**To do**:
Leave every picture out, and retype all the remaining records exactly.

Collected data
◇ ◇ ◇

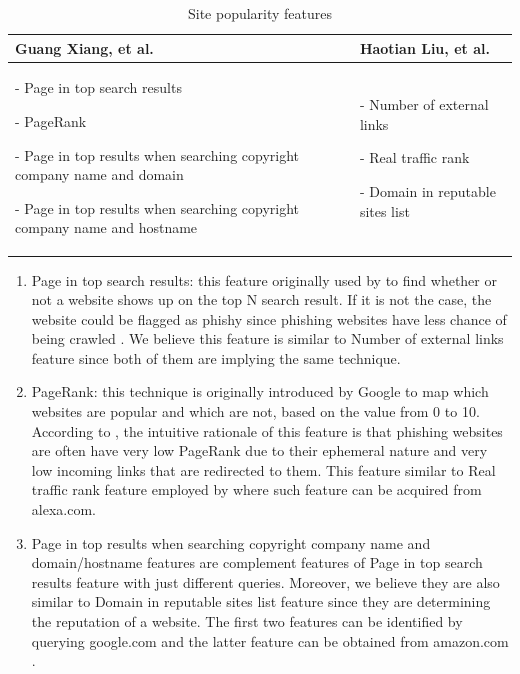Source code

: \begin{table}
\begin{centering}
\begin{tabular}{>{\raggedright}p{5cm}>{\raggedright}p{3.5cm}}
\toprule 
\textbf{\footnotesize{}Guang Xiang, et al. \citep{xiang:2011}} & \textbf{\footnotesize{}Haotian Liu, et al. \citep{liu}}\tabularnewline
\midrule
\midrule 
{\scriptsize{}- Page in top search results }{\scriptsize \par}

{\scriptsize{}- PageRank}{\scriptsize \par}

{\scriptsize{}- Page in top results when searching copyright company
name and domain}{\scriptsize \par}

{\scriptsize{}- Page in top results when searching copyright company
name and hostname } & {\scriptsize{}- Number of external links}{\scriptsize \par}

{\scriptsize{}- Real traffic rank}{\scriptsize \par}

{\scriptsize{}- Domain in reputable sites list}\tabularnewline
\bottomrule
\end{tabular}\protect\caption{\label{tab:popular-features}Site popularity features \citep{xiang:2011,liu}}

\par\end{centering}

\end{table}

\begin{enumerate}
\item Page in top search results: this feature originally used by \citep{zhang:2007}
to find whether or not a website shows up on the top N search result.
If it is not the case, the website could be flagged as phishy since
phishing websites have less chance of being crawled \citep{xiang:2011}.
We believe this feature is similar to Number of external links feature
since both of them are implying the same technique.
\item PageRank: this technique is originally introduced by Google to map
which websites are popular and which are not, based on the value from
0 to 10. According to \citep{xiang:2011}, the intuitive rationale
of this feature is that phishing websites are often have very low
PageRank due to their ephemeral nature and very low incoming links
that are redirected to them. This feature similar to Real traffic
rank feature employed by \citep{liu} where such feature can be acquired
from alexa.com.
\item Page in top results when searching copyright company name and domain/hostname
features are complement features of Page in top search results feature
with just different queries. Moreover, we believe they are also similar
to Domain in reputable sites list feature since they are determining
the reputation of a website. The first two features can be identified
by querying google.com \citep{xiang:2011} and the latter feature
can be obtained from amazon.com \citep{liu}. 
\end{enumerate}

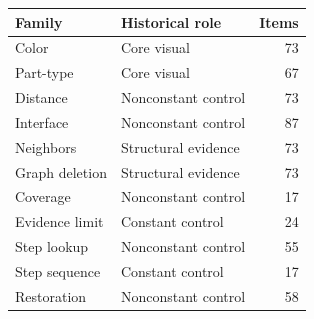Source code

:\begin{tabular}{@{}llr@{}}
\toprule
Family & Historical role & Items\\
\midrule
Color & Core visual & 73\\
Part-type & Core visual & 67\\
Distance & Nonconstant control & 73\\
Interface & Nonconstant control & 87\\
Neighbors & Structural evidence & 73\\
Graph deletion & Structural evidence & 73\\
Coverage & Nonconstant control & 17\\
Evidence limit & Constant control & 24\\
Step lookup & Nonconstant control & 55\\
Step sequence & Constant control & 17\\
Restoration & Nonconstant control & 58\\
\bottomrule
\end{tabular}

◇ ◇ ◇

**Answer space**:
Source code

: \begin{table}
\begin{centering}
\begin{tabular}{>{\raggedright}p{5cm}>{\raggedright}p{3.5cm}}
\toprule 
\textbf{\footnotesize{}Guang Xiang, et al. \citep{xiang:2011}} & \textbf{\footnotesize{}Haotian Liu, et al. \citep{liu}}\tabularnewline
\midrule
\midrule 
{\scriptsize{}- Page in top search results }{\scriptsize \par}

{\scriptsize{}- PageRank}{\scriptsize \par}

{\scriptsize{}- Page in top results when searching copyright company
name and domain}{\scriptsize \par}

{\scriptsize{}- Page in top results when searching copyright company
name and hostname } & {\scriptsize{}- Number of external links}{\scriptsize \par}

{\scriptsize{}- Real traffic rank}{\scriptsize \par}

{\scriptsize{}- Domain in reputable sites list}\tabularnewline
\bottomrule
\end{tabular}\protect\caption{\label{tab:popular-features}Site popularity features \citep{xiang:2011,liu}}

\par\end{centering}

\end{table}

\begin{enumerate}
\item Page in top search results: this feature originally used by \citep{zhang:2007}
to find whether or not a website shows up on the top N search result.
If it is not the case, the website could be flagged as phishy since
phishing websites have less chance of being crawled \citep{xiang:2011}.
We believe this feature is similar to Number of external links feature
since both of them are implying the same technique.
\item PageRank: this technique is originally introduced by Google to map
which websites are popular and which are not, based on the value from
0 to 10. According to \citep{xiang:2011}, the intuitive rationale
of this feature is that phishing websites are often have very low
PageRank due to their ephemeral nature and very low incoming links
that are redirected to them. This feature similar to Real traffic
rank feature employed by \citep{liu} where such feature can be acquired
from alexa.com.
\item Page in top results when searching copyright company name and domain/hostname
features are complement features of Page in top search results feature
with just different queries. Moreover, we believe they are also similar
to Domain in reputable sites list feature since they are determining
the reputation of a website. The first two features can be identified
by querying google.com \citep{xiang:2011} and the latter feature
can be obtained from amazon.com \citep{liu}. 
\end{enumerate}

Source code

:\begin{tabular}{@{}llr@{}}
\toprule
Family & Historical role & Items\\
\midrule
Color & Core visual & 73\\
Part-type & Core visual & 67\\
Distance & Nonconstant control & 73\\
Interface & Nonconstant control & 87\\
Neighbors & Structural evidence & 73\\
Graph deletion & Structural evidence & 73\\
Coverage & Nonconstant control & 17\\
Evidence limit & Constant control & 24\\
Step lookup & Nonconstant control & 55\\
Step sequence & Constant control & 17\\
Restoration & Nonconstant control & 58\\
\bottomrule
\end{tabular}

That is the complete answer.